Problem to solve — Your answer must consist of exactly the lines below, starting with the line with "the same order" and going on through the line with "one value of", and nothing else.

Given data —

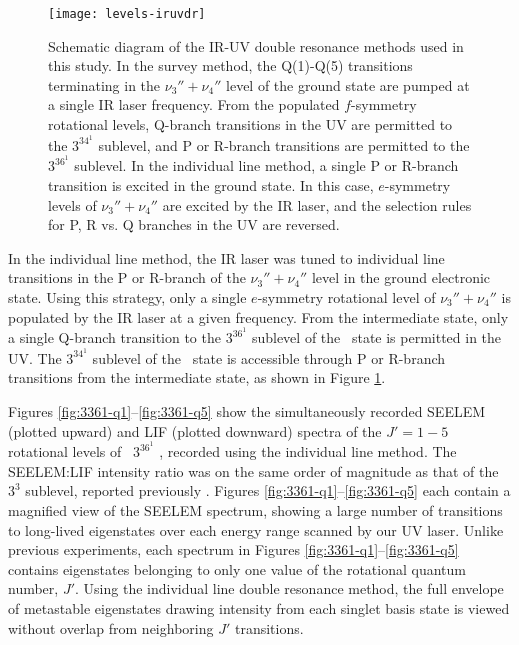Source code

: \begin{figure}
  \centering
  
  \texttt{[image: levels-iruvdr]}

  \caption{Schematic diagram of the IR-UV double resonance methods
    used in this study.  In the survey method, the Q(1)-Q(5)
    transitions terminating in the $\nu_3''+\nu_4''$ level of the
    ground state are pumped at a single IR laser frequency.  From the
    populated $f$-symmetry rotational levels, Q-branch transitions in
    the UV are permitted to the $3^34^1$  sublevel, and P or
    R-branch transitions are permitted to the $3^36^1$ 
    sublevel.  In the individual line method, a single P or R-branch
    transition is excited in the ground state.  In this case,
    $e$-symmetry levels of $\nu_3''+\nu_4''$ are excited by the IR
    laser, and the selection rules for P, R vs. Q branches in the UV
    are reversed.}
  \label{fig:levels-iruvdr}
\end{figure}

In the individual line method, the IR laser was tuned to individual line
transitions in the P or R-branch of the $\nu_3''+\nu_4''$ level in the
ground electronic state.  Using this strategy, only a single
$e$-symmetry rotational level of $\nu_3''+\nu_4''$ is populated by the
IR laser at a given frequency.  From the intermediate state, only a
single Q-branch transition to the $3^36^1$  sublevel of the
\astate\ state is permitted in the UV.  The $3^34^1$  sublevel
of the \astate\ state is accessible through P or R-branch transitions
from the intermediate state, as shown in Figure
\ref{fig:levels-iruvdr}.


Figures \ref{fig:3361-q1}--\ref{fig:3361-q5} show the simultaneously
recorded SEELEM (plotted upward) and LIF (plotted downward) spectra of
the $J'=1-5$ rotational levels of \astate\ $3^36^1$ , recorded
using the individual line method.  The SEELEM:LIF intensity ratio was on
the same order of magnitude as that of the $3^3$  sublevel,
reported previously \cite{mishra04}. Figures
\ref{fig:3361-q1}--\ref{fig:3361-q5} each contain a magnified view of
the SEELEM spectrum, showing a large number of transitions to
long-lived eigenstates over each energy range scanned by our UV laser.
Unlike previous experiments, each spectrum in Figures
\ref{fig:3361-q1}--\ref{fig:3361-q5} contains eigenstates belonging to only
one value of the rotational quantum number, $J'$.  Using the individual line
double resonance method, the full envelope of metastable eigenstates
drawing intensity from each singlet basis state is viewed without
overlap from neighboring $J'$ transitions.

Problem solution —
the same order of magnitude as that of the $3^3$  sublevel,
reported previously \cite{mishra04}. Figures
\ref{fig:3361-q1}--\ref{fig:3361-q5} each contain a magnified view of
the SEELEM spectrum, showing a large number of transitions to
long-lived eigenstates over each energy range scanned by our UV laser.
Unlike previous experiments, each spectrum in Figures
\ref{fig:3361-q1}--\ref{fig:3361-q5} contains eigenstates belonging to only
one value of the rotational quantum number, $J'$.  Using the individual line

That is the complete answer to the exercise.